It's been interesting to watch the gradual shift in attitudes to digital distribution within the games industry over the last few years. While few major companies in the industry have failed to pay lip service to the burgeoning distribution channel, the number who have made any form of material commitment to the concept is even smaller - and a few years ago, the ambitious technology firms who had set up shop in this space could often be heard bemoaning the failure of most game companies to grasp the importance of the Internet as a content distribution medium.

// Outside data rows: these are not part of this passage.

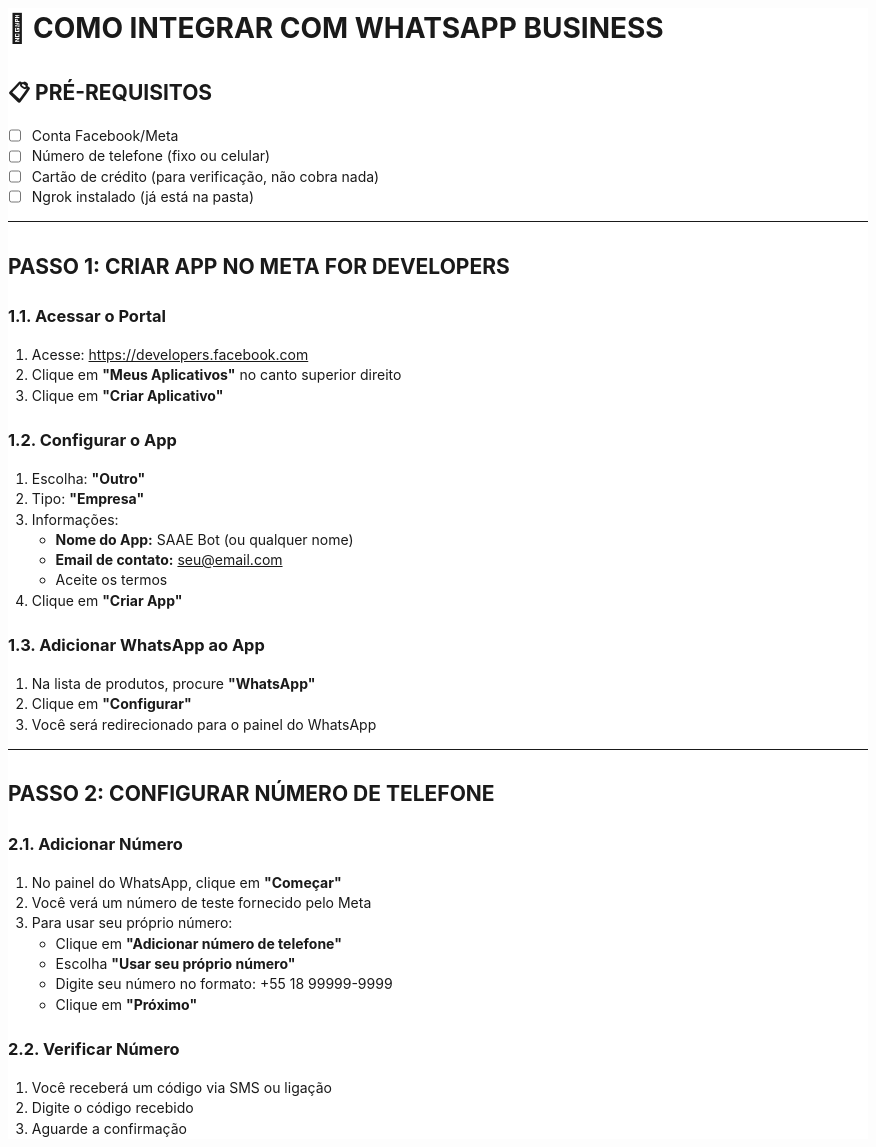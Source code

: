# 🔗 COMO INTEGRAR COM WHATSAPP BUSINESS

## 📋 PRÉ-REQUISITOS

- [ ] Conta Facebook/Meta
- [ ] Número de telefone (fixo ou celular)
- [ ] Cartão de crédito (para verificação, não cobra nada)
- [ ] Ngrok instalado (já está na pasta)

---

## PASSO 1: CRIAR APP NO META FOR DEVELOPERS

### 1.1. Acessar o Portal
1. Acesse: https://developers.facebook.com
2. Clique em **"Meus Aplicativos"** no canto superior direito
3. Clique em **"Criar Aplicativo"**

### 1.2. Configurar o App
1. Escolha: **"Outro"**
2. Tipo: **"Empresa"**
3. Informações:
   - **Nome do App:** SAAE Bot (ou qualquer nome)
   - **Email de contato:** seu@email.com
   - Aceite os termos
4. Clique em **"Criar App"**

### 1.3. Adicionar WhatsApp ao App
1. Na lista de produtos, procure **"WhatsApp"**
2. Clique em **"Configurar"**
3. Você será redirecionado para o painel do WhatsApp

---

## PASSO 2: CONFIGURAR NÚMERO DE TELEFONE

### 2.1. Adicionar Número
1. No painel do WhatsApp, clique em **"Começar"**
2. Você verá um número de teste fornecido pelo Meta
3. Para usar seu próprio número:
   - Clique em **"Adicionar número de telefone"**
   - Escolha **"Usar seu próprio número"**
   - Digite seu número no formato: +55 18 99999-9999
   - Clique em **"Próximo"**

### 2.2. Verificar Número
1. Você receberá um código via SMS ou ligação
2. Digite o código recebido
3. Aguarde a confirmação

The reasons for that were simple. Firstly, game publishers were desperate to avoid saying anything that might annoy their partners in traditional retail and distribution, most of whom have studiously spent the last few years sticking their hands over their ears, singing loudly, and hoping that the Internet will go away if they keep their eyes closed for long enough. Secondly, a significant number of top executives in the videogames industry simply, honestly, did not believe that digital distribution was anything other than a science fiction pipe-dream.

All the usual arguments were trotted out, most of which have become painfully familiar to anyone who follows the entertainment business - be it music, film or games - and each of which is just as utterly incorrect now as it was five years ago. The Internet will never be fast enough? Tell that to people in Scandinavia or Japan on Internet connections of over 100mbit, or even to people in London paying less for 24mbit connections now than they used to pay for modem dial-up in the Nineties. Broadband will never be mass-market enough? Well, how many people who play videogames do you know with a dial-up connection these days? Enough said. Piracy will be rampant, and people won't respect intellectual property? If anything, the kind of encryption and server-based technology used in digital distribution will reduce piracy, not increase it.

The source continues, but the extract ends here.